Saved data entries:

==============================

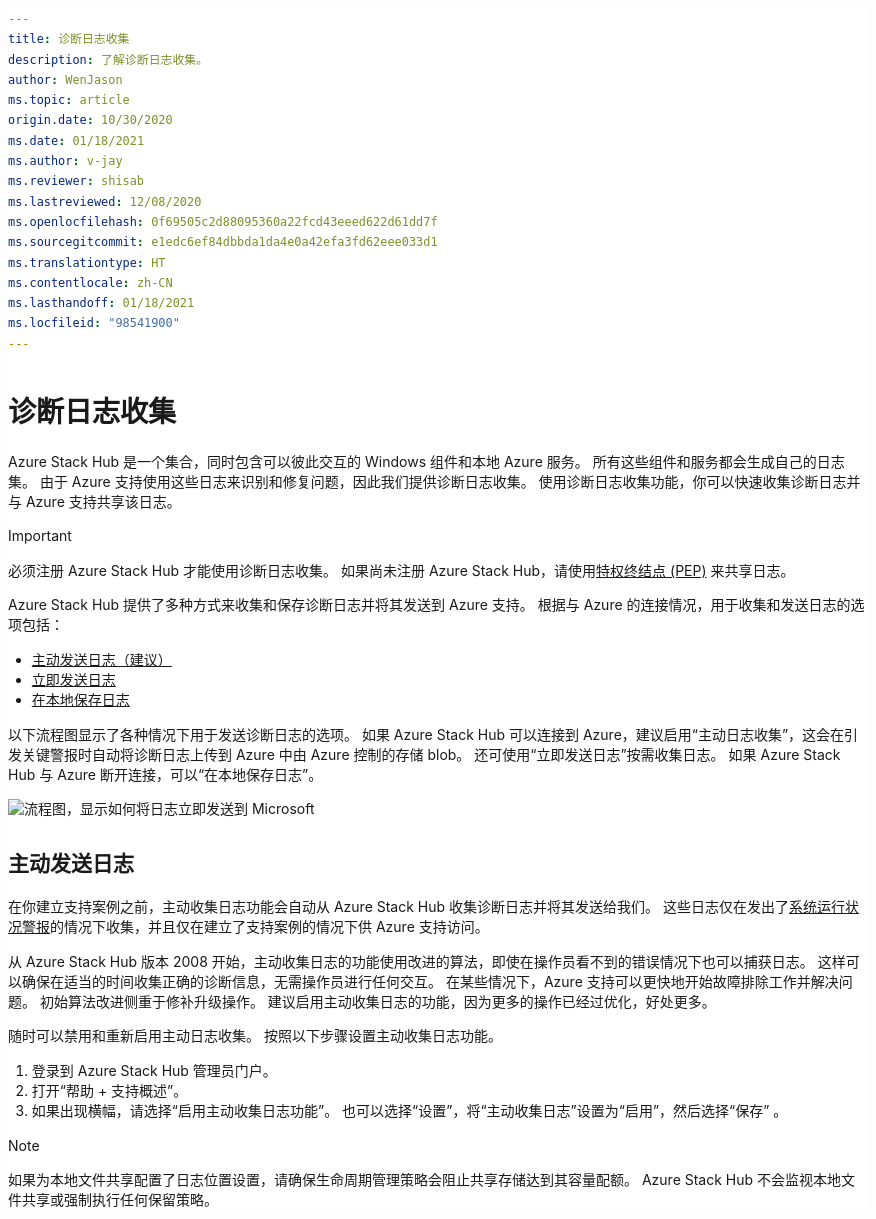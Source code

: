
 ```yaml
---
title: 诊断日志收集
description: 了解诊断日志收集。
author: WenJason
ms.topic: article
origin.date: 10/30/2020
ms.date: 01/18/2021
ms.author: v-jay
ms.reviewer: shisab
ms.lastreviewed: 12/08/2020
ms.openlocfilehash: 0f69505c2d88095360a22fcd43eeed622d61dd7f
ms.sourcegitcommit: e1edc6ef84dbbda1da4e0a42efa3fd62eee033d1
ms.translationtype: HT
ms.contentlocale: zh-CN
ms.lasthandoff: 01/18/2021
ms.locfileid: "98541900"
---
```

# <a name="diagnostic-log-collection"></a>诊断日志收集

Azure Stack Hub 是一个集合，同时包含可以彼此交互的 Windows 组件和本地 Azure 服务。 所有这些组件和服务都会生成自己的日志集。 由于 Azure 支持使用这些日志来识别和修复问题，因此我们提供诊断日志收集。 使用诊断日志收集功能，你可以快速收集诊断日志并与 Azure 支持共享该日志。

> [!IMPORTANT]
> 必须注册 Azure Stack Hub 才能使用诊断日志收集。 如果尚未注册 Azure Stack Hub，请使用[特权终结点 (PEP)](azure-stack-get-azurestacklog.md) 来共享日志。 

Azure Stack Hub 提供了多种方式来收集和保存诊断日志并将其发送到 Azure 支持。 根据与 Azure 的连接情况，用于收集和发送日志的选项包括：
* [主动发送日志（建议）](#send-logs-proactively)
* [立即发送日志](#send-logs-now)
* [在本地保存日志](#save-logs-locally)

以下流程图显示了各种情况下用于发送诊断日志的选项。 如果 Azure Stack Hub 可以连接到 Azure，建议启用“主动日志收集”，这会在引发关键警报时自动将诊断日志上传到 Azure 中由 Azure 控制的存储 blob。 还可使用“立即发送日志”按需收集日志。 如果 Azure Stack Hub 与 Azure 断开连接，可以“在本地保存日志”。 

![流程图，显示如何将日志立即发送到 Microsoft](media/azure-stack-help-and-support/send-logs-now-flowchart.png)

## <a name="send-logs-proactively"></a>主动发送日志

在你建立支持案例之前，主动收集日志功能会自动从 Azure Stack Hub 收集诊断日志并将其发送给我们。 这些日志仅在发出了[系统运行状况警报](#proactive-diagnostic-log-collection-alerts)的情况下收集，并且仅在建立了支持案例的情况下供 Azure 支持访问。

从 Azure Stack Hub 版本 2008 开始，主动收集日志的功能使用改进的算法，即使在操作员看不到的错误情况下也可以捕获日志。 这样可以确保在适当的时间收集正确的诊断信息，无需操作员进行任何交互。 在某些情况下，Azure 支持可以更快地开始故障排除工作并解决问题。 初始算法改进侧重于修补升级操作。 建议启用主动收集日志的功能，因为更多的操作已经过优化，好处更多。

随时可以禁用和重新启用主动日志收集。 按照以下步骤设置主动收集日志功能。

1. 登录到 Azure Stack Hub 管理员门户。
1. 打开“帮助 + 支持概述”。
1. 如果出现横幅，请选择“启用主动收集日志功能”。 也可以选择“设置”，将“主动收集日志”设置为“启用”，然后选择“保存”   。

> [!NOTE]
> 如果为本地文件共享配置了日志位置设置，请确保生命周期管理策略会阻止共享存储达到其容量配额。 Azure Stack Hub 不会监视本地文件共享或强制执行任何保留策略。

==============================

Required action. Only lines that hold the string "主动发送日志" belong in the answer, so copy every one of them from the records.

Response to the exercise.
* [主动发送日志（建议）](#send-logs-proactively)
## <a name="send-logs-proactively"></a>主动发送日志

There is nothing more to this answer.